Versatile Jewsbury eyes leadership role with Timbers

Jack Jewsbury (left) tackles New England Revolution defender A.J. Soares (right) during Saturday's 1-1 draw. (Courtesy

By Michael King

The goal for the Portland Timbers in 2011 is to solidify themselves as a legitimate Major League Soccer team. Though not a true expansion team, Portland enjoyed success as a member of the USL. However, the Timbers have a long way to go to make their impact in MLS.

The team kept some of its USL players, but built its core squad from a combination of the MLS Expansion Draft, Superdraft, and various trades. The resultant team is light on defense and heavy on quick, offensive-minded players. The Timbers play a unique style of attacking soccer that involves limited attention to defending their own goal. Portland is less concerned with maintaining its defensive form than with getting forward and keeping the ball in the offensive third.

However, in order to play that type of soccer successfully, a team needs a versatile midfield, equally capable of leading the offense and stifling counter-attacks. For the Timbers, that midfield core lies around Jack Jewsbury.

The acquisition of Jewsbury, who was obtained over the winter, may reveal to be one of the better additions in the league. Considering the Timbers surrendered only cash considerations to his former club, Sporting Kansas City, the trade looks even better. Not only did the midfielder score against New England Saturday night, he also tallied in Portland’s win over Chivas USA in the U.S. Open Cup last month.

His continued strong play will be critical as the Timbers settle into playing at the MLS level. Entering the season, the Timbers predicted that this could be a career year for the midfielder, awarding Jewsbury the captaincy almost as soon as he arrived in Portland.

Though three years removed from his best season in the MLS, coach John Spencer reasoned that the midfielder’s quality – in addition to his eight years of top-flight experience – would be an asset during the transition from USL to MLS.

“Jack is a good leader and an experienced professional with nine years in MLS,” Spencer said in a press release after making the captaincy decision. “It was not an easy decision, as we have a lot of good candidates on the team, but Jack stood out and came to the top of the list.”

The coach also acknowledged that Jewsbury was one of the team’s initial targets in creating its MLS team. With a team built around youth, the coach understood the team required experience and on-the-field leadership to have a successful first season.

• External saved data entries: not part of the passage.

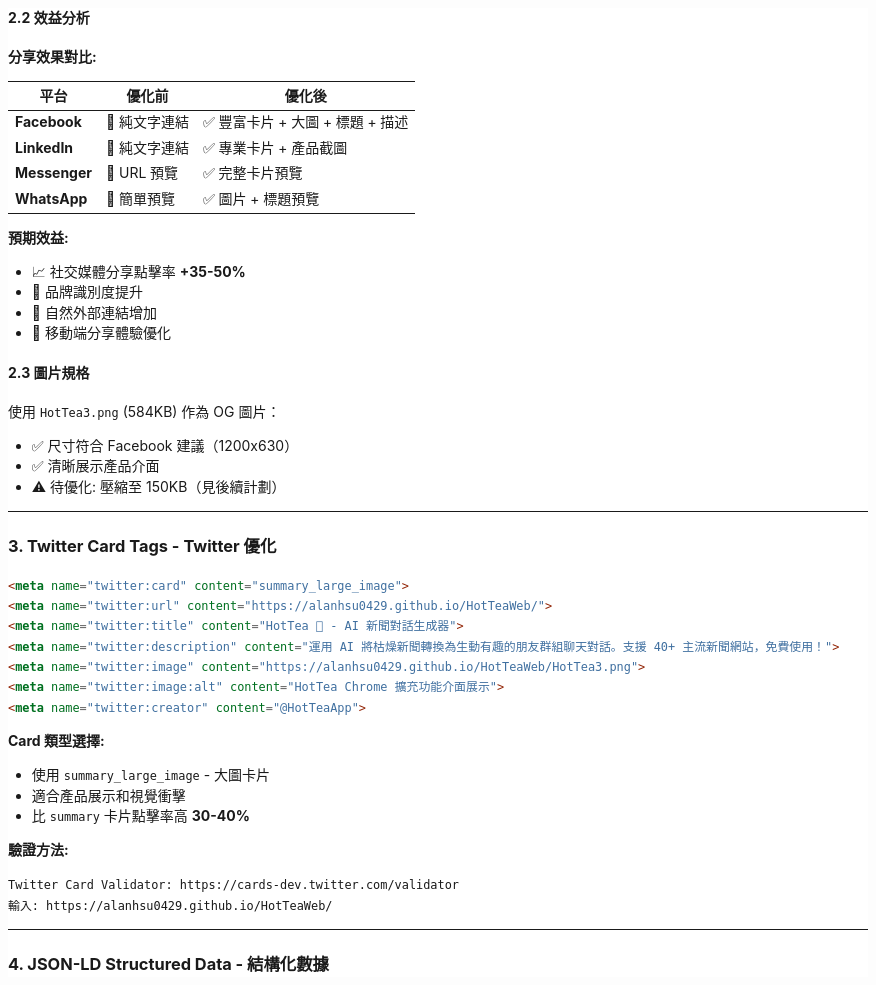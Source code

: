#### 2.2 效益分析

**分享效果對比:**

| 平台 | 優化前 | 優化後 |
|------|--------|--------|
| **Facebook** | 🔴 純文字連結 | ✅ 豐富卡片 + 大圖 + 標題 + 描述 |
| **LinkedIn** | 🔴 純文字連結 | ✅ 專業卡片 + 產品截圖 |
| **Messenger** | 🔴 URL 預覽 | ✅ 完整卡片預覽 |
| **WhatsApp** | 🔴 簡單預覽 | ✅ 圖片 + 標題預覽 |

**預期效益:**
- 📈 社交媒體分享點擊率 **+35-50%**
- 🎯 品牌識別度提升
- 🔗 自然外部連結增加
- 📱 移動端分享體驗優化

#### 2.3 圖片規格

使用 `HotTea3.png` (584KB) 作為 OG 圖片：
- ✅ 尺寸符合 Facebook 建議（1200x630）
- ✅ 清晰展示產品介面
- ⚠️ 待優化: 壓縮至 150KB（見後續計劃）

---

### 3. Twitter Card Tags - Twitter 優化

```html
<meta name="twitter:card" content="summary_large_image">
<meta name="twitter:url" content="https://alanhsu0429.github.io/HotTeaWeb/">
<meta name="twitter:title" content="HotTea 🍵 - AI 新聞對話生成器">
<meta name="twitter:description" content="運用 AI 將枯燥新聞轉換為生動有趣的朋友群組聊天對話。支援 40+ 主流新聞網站，免費使用！">
<meta name="twitter:image" content="https://alanhsu0429.github.io/HotTeaWeb/HotTea3.png">
<meta name="twitter:image:alt" content="HotTea Chrome 擴充功能介面展示">
<meta name="twitter:creator" content="@HotTeaApp">
```

**Card 類型選擇:**
- 使用 `summary_large_image` - 大圖卡片
- 適合產品展示和視覺衝擊
- 比 `summary` 卡片點擊率高 **30-40%**

**驗證方法:**
```
Twitter Card Validator: https://cards-dev.twitter.com/validator
輸入: https://alanhsu0429.github.io/HotTeaWeb/
```

---

### 4. JSON-LD Structured Data - 結構化數據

“We chased him for a good two months,” Spencer added. “If we could have done a deal to get him pre-Expansion Draft, we’d have done it in a heartbeat. To me, he’s just a natural-born leader with a lot of experience in MLS and just a player I’ve admired for a number of years from afar.”

Beyond his coveted skill of scoring goals from beyond the penalty area, Jewsbury’s true value lies in his ability to play anywhere in the midfield. In 2008, Jewsbury maintained the central-holding role while also managing seven assists for Kansas City.

Jewsbury struggled to keep a spot in the starting 11 last season due to inconsistent play. Both team and player agreed that a fresh start in a new city would be best for Jewsbury’s career. The midfielder never really found a home at Sporting, bouncing around the midfield and spending the 2007 season as a right back.

“It was difficult for me to basically take a step backward,” Jewsbury said in a press release after the trade. “But at the same time, it kind of makes you hungrier to break back into that starting 11, whether it was in Kansas City or somewhere else. I’m a guy that’s going to push to be in that line-up week in and week out.”

During his time in Kansas City, the midfielder made 195 regular season-appearances, scoring 15 goals with 21 assists.

The 29 year-old Missouri native continues the strong tradition of soccer players from greater Saint Louis area. He stared at Saint Louis University as one of the most accomplished goal-scoring midfielders in program history.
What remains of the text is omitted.